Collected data
= Beginning of Section =

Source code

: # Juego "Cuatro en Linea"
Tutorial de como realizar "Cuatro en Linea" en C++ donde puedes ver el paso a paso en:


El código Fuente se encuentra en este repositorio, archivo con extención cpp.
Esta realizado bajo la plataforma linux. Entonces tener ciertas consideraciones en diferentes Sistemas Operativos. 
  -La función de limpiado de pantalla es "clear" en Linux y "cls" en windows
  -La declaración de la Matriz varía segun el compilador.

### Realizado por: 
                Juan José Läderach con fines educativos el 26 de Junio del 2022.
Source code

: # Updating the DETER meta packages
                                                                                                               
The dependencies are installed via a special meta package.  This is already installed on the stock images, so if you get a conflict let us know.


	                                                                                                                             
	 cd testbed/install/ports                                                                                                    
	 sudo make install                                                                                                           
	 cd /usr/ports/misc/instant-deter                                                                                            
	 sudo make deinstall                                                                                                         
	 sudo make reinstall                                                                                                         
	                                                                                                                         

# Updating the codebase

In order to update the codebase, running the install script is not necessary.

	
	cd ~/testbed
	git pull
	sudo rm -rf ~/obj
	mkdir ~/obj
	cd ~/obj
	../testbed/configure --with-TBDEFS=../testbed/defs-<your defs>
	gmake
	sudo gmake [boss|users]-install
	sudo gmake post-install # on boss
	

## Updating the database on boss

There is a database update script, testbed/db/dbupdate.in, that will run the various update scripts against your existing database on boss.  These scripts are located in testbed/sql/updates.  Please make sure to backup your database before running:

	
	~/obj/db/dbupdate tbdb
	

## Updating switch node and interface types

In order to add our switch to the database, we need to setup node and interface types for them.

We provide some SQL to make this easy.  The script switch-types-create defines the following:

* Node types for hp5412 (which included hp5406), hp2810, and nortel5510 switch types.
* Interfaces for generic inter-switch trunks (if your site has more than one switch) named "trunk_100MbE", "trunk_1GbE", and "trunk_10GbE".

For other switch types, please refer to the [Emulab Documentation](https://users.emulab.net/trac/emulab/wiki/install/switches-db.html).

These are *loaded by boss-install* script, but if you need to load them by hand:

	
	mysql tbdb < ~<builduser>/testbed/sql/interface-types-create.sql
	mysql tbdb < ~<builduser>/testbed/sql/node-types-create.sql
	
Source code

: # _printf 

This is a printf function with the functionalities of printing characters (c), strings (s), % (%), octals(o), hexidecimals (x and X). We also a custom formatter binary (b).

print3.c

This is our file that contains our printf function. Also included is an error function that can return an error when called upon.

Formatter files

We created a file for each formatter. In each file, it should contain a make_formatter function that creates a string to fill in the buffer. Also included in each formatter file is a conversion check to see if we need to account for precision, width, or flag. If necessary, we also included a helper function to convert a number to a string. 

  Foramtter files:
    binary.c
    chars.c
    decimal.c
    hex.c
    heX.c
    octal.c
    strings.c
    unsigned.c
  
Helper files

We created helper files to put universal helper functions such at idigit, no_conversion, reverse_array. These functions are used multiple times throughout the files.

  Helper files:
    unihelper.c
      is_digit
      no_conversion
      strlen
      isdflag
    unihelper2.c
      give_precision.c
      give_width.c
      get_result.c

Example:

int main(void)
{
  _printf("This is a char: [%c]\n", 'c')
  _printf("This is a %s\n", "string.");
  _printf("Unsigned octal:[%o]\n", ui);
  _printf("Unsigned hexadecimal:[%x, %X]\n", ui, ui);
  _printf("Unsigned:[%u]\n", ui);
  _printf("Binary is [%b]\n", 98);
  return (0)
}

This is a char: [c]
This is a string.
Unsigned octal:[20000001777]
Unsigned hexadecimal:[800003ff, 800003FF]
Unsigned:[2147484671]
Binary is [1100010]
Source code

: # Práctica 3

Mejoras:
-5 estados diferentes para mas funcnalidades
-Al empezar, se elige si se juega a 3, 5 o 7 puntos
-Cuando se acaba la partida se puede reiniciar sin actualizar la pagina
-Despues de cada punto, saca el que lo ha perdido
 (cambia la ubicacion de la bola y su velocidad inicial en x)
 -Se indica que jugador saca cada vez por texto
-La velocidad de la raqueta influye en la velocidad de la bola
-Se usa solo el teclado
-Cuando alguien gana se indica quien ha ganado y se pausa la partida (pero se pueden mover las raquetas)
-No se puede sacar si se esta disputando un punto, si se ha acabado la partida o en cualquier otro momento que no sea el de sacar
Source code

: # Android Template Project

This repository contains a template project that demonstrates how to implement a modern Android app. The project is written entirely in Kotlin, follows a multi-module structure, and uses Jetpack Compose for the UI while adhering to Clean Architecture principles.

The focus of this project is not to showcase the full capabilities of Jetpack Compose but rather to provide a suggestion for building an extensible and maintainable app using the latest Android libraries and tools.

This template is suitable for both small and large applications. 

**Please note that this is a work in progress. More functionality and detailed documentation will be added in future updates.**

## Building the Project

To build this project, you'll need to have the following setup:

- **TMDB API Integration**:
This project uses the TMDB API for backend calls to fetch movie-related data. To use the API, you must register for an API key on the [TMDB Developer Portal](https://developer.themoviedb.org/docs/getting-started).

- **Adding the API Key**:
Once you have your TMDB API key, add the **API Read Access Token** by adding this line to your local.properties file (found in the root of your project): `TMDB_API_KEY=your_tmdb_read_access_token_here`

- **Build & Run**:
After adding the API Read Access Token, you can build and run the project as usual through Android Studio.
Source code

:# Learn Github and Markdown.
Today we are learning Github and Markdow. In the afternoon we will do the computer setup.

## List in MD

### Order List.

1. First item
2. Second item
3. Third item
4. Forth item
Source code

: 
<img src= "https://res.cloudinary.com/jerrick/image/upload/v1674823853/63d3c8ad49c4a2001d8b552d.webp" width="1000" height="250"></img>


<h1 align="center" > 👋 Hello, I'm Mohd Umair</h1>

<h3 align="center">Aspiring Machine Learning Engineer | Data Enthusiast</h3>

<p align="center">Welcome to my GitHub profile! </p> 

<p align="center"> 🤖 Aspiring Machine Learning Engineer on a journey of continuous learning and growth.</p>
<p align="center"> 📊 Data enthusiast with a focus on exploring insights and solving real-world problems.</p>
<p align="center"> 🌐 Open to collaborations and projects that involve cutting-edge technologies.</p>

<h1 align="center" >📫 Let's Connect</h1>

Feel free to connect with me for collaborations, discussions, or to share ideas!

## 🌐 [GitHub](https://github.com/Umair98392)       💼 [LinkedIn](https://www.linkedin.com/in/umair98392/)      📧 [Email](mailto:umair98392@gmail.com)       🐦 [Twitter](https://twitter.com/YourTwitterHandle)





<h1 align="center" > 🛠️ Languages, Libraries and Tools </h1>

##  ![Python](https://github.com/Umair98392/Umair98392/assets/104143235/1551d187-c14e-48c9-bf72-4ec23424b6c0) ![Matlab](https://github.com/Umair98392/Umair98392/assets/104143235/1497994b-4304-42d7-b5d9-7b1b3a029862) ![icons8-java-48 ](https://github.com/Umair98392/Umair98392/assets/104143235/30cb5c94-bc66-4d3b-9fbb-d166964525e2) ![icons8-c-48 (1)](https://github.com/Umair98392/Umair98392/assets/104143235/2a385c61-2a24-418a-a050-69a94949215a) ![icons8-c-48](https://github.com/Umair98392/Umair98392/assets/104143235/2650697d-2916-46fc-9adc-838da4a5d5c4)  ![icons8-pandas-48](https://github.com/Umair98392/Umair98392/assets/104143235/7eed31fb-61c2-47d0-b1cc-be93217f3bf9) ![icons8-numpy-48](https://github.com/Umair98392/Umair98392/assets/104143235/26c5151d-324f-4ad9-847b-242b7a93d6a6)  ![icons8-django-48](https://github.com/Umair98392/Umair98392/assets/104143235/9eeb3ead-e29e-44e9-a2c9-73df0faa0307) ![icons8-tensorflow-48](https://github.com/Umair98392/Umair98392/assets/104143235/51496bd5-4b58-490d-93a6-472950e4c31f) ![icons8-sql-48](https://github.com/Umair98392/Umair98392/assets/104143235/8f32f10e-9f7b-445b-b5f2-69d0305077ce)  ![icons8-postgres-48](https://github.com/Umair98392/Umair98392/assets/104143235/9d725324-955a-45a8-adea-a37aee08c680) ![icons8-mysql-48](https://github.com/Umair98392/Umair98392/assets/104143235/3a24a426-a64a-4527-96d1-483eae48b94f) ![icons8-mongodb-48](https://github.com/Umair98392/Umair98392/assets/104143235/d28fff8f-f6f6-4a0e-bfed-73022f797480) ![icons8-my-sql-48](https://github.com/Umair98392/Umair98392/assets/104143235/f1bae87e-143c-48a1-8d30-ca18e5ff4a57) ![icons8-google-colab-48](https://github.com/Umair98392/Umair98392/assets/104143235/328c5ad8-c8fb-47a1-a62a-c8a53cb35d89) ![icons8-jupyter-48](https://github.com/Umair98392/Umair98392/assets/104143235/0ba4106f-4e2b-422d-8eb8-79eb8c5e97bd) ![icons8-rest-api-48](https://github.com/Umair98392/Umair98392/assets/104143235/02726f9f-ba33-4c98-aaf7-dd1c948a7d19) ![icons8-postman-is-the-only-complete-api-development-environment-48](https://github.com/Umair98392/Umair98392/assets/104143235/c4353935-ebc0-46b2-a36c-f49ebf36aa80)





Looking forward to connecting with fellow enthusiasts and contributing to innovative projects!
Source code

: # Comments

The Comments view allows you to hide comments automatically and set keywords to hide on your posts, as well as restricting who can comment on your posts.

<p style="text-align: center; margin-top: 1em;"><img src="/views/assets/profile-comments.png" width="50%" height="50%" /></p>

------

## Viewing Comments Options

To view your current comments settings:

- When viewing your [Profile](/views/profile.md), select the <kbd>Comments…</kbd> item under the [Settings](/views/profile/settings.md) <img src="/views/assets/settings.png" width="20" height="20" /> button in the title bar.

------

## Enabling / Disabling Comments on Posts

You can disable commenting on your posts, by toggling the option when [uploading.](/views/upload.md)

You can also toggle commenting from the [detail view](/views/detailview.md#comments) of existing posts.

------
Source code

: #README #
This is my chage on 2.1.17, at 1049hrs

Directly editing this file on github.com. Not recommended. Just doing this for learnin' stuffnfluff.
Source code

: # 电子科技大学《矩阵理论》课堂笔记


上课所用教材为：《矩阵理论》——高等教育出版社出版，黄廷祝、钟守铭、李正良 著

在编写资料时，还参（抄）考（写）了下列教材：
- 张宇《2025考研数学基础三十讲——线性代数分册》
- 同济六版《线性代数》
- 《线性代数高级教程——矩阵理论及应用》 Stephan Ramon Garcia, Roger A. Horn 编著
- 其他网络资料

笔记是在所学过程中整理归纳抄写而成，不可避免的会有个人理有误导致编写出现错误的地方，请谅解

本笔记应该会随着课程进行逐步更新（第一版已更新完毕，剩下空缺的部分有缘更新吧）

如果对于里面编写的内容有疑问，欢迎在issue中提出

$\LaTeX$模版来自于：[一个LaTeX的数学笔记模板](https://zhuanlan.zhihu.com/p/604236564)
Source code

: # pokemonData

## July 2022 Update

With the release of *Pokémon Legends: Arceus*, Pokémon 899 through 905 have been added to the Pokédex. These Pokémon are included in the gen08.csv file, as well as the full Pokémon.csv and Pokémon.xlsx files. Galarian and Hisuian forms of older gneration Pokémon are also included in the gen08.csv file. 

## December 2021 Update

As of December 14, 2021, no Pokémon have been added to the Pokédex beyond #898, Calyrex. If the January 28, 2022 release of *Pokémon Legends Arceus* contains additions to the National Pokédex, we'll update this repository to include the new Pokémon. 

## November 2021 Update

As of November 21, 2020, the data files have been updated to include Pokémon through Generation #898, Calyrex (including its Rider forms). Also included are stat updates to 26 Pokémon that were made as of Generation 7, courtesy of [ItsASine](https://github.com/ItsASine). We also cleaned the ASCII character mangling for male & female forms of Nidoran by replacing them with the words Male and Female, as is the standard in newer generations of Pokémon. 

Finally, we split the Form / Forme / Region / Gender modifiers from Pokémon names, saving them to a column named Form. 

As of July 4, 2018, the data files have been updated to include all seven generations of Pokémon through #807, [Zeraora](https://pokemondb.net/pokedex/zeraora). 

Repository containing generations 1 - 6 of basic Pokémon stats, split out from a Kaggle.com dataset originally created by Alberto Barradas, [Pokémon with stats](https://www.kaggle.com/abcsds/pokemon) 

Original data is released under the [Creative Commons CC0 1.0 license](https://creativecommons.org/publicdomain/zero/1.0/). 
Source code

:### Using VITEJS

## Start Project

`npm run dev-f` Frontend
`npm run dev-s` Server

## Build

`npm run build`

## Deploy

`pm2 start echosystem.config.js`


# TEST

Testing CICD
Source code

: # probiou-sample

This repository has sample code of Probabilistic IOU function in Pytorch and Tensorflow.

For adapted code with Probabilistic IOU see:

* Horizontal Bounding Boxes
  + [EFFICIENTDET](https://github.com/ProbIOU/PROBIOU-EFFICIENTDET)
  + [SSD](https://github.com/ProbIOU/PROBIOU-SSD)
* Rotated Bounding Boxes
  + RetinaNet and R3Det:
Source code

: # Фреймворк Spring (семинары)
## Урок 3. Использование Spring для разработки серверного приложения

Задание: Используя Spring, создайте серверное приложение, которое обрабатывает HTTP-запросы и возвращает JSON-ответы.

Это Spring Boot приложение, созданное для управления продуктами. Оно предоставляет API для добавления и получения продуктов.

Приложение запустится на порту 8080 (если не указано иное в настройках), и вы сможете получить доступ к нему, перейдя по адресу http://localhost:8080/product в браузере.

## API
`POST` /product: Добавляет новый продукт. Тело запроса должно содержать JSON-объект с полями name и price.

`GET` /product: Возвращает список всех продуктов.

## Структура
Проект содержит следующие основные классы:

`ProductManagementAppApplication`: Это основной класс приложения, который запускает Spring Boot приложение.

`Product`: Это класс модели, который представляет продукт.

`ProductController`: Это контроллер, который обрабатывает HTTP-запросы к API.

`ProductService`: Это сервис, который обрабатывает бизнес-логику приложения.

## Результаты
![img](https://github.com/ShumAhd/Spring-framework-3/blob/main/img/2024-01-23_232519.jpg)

= End of Section =

▶ **Problem**
The lines from the one containing "Testing CICD" through the last line of the records are to be transcribed exactly, with nothing else added.

▶ **Output of the exercise**
Testing CICD
Source code

: # probiou-sample

This repository has sample code of Probabilistic IOU function in Pytorch and Tensorflow.

For adapted code with Probabilistic IOU see:

* Horizontal Bounding Boxes
  + [EFFICIENTDET](https://github.com/ProbIOU/PROBIOU-EFFICIENTDET)
  + [SSD](https://github.com/ProbIOU/PROBIOU-SSD)
* Rotated Bounding Boxes
  + RetinaNet and R3Det:
Source code

: # Фреймворк Spring (семинары)
## Урок 3. Использование Spring для разработки серверного приложения

Задание: Используя Spring, создайте серверное приложение, которое обрабатывает HTTP-запросы и возвращает JSON-ответы.

Это Spring Boot приложение, созданное для управления продуктами. Оно предоставляет API для добавления и получения продуктов.

Приложение запустится на порту 8080 (если не указано иное в настройках), и вы сможете получить доступ к нему, перейдя по адресу http://localhost:8080/product в браузере.

## API
`POST` /product: Добавляет новый продукт. Тело запроса должно содержать JSON-объект с полями name и price.

`GET` /product: Возвращает список всех продуктов.

## Структура
Проект содержит следующие основные классы:

`ProductManagementAppApplication`: Это основной класс приложения, который запускает Spring Boot приложение.

`Product`: Это класс модели, который представляет продукт.

`ProductController`: Это контроллер, который обрабатывает HTTP-запросы к API.

`ProductService`: Это сервис, который обрабатывает бизнес-логику приложения.

## Результаты
![img](https://github.com/ShumAhd/Spring-framework-3/blob/main/img/2024-01-23_232519.jpg)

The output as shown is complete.